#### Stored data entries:

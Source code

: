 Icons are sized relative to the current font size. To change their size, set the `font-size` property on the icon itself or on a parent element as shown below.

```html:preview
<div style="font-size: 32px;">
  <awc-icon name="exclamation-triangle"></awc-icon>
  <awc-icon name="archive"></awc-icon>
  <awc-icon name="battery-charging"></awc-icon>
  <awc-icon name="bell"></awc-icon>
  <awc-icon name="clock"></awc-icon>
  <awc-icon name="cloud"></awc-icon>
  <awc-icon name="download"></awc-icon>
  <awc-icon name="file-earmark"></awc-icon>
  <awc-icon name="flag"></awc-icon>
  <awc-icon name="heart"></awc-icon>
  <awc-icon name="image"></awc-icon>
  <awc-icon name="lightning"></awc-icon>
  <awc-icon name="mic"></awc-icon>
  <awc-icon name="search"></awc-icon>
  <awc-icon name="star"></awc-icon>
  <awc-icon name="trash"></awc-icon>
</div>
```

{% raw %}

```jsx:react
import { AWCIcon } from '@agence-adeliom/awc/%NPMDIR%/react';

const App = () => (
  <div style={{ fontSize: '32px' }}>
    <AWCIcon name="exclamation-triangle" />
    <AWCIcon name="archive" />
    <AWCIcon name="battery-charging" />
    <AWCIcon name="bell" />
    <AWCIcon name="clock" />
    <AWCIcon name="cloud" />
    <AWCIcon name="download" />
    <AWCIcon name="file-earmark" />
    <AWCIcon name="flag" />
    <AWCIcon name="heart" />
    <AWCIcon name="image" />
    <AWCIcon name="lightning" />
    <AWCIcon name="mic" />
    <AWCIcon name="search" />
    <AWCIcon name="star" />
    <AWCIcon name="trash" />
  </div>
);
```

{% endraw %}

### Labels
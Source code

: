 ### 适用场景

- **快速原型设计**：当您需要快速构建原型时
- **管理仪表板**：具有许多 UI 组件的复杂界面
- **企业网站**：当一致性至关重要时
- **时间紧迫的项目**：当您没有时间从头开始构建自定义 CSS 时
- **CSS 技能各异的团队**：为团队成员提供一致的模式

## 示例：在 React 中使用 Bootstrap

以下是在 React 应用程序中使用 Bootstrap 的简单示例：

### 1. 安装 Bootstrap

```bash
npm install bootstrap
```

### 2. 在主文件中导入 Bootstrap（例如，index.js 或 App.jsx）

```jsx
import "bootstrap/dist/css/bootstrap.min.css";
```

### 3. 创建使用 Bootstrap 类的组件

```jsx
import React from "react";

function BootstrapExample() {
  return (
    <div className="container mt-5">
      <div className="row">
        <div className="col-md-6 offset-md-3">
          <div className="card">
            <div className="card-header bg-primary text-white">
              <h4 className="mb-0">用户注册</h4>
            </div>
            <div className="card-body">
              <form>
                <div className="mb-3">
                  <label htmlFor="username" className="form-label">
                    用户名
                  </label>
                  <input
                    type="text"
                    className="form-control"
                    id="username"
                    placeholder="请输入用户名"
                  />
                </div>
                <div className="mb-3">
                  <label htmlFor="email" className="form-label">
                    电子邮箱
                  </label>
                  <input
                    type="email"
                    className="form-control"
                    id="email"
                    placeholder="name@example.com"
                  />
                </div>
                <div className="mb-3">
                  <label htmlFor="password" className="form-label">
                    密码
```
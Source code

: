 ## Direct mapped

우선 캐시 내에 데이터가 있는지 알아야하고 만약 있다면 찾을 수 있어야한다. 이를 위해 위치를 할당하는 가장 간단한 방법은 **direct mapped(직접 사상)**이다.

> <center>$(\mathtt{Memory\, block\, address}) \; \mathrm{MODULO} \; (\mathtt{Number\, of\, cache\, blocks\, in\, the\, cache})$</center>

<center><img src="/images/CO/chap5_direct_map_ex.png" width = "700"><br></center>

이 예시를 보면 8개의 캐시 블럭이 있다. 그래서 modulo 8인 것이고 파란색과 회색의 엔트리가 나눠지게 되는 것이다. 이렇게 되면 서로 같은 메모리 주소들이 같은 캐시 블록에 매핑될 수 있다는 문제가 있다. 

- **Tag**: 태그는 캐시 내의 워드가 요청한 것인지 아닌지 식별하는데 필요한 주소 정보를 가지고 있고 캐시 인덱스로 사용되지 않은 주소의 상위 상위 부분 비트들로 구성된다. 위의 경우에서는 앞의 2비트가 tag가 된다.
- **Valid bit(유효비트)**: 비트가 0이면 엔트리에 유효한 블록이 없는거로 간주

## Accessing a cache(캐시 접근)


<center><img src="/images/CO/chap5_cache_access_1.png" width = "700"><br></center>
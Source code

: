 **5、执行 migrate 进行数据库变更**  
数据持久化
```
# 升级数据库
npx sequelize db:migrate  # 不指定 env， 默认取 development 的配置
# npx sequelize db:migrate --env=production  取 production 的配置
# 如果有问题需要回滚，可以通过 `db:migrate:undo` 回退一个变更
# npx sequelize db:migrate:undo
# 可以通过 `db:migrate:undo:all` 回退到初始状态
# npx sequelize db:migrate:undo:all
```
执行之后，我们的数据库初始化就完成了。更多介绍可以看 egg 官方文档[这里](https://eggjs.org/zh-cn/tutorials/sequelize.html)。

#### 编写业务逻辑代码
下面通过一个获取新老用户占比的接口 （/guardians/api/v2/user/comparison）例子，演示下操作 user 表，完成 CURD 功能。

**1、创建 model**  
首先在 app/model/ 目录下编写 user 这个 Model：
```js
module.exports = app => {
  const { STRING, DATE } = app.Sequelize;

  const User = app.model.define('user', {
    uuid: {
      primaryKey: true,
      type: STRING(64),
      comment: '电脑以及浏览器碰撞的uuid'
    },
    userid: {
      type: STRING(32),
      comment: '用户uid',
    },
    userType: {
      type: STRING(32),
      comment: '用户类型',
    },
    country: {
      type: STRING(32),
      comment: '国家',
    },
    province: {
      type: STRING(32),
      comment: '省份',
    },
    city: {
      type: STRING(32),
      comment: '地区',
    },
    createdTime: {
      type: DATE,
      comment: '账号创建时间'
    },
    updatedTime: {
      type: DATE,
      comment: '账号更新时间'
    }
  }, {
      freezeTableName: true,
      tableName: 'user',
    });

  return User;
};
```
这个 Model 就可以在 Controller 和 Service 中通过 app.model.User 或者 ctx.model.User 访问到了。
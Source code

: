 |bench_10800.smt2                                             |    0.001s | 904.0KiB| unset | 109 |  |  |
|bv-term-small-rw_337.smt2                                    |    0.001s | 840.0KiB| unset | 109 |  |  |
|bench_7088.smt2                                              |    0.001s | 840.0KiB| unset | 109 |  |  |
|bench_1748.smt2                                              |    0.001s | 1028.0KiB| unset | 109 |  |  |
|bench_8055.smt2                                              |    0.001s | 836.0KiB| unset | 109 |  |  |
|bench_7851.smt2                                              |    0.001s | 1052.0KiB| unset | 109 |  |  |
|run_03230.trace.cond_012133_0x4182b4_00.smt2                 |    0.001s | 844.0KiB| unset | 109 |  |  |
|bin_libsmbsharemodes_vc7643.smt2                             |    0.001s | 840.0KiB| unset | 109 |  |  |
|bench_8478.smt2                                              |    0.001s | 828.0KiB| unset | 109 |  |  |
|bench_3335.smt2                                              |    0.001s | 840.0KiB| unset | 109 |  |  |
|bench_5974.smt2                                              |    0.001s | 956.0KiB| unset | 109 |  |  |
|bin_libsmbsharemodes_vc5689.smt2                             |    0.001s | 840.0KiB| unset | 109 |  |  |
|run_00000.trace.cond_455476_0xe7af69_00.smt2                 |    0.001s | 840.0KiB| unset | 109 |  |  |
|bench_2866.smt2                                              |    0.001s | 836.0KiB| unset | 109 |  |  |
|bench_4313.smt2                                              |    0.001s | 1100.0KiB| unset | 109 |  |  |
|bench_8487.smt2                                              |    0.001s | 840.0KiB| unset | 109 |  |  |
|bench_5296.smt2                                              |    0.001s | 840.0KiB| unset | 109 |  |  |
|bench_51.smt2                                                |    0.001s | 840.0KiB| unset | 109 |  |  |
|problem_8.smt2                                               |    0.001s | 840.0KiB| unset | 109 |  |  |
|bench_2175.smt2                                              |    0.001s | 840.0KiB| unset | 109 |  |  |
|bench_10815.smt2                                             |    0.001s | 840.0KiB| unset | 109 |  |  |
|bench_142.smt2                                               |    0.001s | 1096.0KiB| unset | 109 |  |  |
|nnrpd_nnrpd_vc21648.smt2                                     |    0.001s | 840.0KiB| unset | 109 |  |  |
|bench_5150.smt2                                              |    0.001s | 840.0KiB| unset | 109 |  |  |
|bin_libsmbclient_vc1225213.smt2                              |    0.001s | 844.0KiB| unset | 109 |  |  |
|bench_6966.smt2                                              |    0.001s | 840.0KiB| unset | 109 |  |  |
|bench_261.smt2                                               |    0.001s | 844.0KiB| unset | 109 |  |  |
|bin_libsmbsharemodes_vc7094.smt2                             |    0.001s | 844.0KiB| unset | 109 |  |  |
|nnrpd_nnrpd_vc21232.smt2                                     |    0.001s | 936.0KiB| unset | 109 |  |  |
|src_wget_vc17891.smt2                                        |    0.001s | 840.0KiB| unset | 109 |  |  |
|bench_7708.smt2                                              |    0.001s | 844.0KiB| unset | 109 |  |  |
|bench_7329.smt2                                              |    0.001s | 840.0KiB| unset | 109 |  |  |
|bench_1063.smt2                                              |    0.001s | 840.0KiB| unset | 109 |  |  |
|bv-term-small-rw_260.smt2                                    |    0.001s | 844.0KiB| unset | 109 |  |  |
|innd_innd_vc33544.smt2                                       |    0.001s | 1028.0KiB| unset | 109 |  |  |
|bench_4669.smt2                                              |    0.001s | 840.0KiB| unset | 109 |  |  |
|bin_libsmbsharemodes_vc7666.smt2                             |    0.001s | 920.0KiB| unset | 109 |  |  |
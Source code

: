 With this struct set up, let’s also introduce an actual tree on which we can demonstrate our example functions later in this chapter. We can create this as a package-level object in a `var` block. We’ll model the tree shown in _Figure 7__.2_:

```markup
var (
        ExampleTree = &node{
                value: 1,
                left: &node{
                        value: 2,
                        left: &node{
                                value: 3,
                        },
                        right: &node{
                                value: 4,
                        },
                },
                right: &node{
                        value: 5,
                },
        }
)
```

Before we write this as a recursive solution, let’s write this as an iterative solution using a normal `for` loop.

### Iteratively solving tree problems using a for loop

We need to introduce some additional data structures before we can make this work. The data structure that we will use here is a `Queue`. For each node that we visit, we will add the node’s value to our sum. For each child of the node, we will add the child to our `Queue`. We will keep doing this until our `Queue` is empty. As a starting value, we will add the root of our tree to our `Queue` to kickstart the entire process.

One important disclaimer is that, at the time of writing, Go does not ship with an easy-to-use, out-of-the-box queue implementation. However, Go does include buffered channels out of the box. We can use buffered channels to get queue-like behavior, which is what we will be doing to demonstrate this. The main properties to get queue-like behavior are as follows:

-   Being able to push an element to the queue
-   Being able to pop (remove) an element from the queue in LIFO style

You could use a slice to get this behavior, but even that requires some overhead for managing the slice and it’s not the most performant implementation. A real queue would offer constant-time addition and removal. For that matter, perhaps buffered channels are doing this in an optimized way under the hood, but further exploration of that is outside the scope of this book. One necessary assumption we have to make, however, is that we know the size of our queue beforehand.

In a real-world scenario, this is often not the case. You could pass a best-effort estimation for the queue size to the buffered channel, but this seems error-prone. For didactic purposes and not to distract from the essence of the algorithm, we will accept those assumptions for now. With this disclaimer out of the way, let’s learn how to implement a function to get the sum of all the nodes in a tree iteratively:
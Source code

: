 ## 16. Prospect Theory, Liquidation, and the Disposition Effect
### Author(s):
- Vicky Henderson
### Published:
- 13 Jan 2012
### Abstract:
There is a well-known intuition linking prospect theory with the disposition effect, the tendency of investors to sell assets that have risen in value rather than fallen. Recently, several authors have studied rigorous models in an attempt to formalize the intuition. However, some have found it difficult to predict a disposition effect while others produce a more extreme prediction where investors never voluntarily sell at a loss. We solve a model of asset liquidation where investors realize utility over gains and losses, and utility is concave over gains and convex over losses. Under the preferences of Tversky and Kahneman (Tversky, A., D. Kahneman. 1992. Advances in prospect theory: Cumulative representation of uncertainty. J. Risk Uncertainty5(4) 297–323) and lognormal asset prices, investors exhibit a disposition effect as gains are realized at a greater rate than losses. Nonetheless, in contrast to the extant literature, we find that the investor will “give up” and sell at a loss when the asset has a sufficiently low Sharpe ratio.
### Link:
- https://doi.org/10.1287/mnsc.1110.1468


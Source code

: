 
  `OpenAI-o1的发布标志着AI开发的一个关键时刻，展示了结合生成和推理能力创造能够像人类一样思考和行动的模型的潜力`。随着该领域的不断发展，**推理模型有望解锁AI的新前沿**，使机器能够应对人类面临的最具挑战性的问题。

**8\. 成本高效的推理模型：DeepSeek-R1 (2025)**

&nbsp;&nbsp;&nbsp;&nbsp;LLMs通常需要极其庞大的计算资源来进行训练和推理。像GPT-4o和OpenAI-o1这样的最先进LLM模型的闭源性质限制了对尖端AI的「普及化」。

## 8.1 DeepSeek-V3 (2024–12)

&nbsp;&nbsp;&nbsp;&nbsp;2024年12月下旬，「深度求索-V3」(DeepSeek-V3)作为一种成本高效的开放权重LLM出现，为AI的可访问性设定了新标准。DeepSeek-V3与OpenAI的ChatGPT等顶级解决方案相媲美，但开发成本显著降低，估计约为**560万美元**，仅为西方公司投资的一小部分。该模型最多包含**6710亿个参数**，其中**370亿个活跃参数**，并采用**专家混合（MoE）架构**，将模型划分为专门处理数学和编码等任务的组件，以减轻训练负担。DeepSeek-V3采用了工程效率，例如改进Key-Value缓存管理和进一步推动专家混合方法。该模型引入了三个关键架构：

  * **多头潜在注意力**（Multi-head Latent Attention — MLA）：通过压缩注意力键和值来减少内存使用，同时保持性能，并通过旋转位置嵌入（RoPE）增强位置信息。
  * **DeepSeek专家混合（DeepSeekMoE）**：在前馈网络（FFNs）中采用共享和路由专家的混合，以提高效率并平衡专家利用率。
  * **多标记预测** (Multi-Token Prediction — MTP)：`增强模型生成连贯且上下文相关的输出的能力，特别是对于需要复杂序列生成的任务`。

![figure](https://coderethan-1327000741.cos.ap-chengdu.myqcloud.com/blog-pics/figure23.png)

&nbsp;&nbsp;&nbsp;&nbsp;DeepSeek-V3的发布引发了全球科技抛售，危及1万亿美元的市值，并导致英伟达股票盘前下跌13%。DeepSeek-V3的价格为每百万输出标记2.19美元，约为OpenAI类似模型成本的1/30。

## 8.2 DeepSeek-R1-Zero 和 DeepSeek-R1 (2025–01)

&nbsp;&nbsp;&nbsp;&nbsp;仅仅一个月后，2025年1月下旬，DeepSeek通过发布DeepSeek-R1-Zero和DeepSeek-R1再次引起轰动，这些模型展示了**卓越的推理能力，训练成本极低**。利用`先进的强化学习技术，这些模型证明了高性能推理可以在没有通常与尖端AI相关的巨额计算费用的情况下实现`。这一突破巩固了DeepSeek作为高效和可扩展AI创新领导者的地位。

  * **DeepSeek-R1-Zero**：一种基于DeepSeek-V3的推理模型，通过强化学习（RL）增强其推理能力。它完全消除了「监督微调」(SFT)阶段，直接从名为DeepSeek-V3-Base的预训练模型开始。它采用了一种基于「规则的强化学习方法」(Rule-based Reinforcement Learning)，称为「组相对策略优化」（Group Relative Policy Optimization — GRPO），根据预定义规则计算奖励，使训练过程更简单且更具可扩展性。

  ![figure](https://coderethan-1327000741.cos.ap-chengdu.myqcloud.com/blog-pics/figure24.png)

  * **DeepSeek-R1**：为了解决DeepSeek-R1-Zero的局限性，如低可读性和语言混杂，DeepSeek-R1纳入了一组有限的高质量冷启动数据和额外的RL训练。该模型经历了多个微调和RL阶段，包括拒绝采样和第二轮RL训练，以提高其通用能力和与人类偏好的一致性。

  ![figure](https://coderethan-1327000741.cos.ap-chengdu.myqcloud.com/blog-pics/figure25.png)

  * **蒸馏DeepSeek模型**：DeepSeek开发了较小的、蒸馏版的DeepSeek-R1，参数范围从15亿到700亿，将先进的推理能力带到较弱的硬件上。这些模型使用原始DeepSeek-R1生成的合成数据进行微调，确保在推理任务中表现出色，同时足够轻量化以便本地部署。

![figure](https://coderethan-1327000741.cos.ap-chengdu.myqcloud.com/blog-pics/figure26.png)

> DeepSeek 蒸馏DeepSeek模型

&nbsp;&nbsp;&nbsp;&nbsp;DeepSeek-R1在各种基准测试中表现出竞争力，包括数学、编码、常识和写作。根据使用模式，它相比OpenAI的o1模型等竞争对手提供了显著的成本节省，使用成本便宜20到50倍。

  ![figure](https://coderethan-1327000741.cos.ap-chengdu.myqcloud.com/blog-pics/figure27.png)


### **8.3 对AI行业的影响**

#### To do:
In the records above, locate the lines holding the word "undo". Copy each of them.

#### Exercise answer:
# 如果有问题需要回滚，可以通过 `db:migrate:undo` 回退一个变更
# npx sequelize db:migrate:undo
# 可以通过 `db:migrate:undo:all` 回退到初始状态
# npx sequelize db:migrate:undo:all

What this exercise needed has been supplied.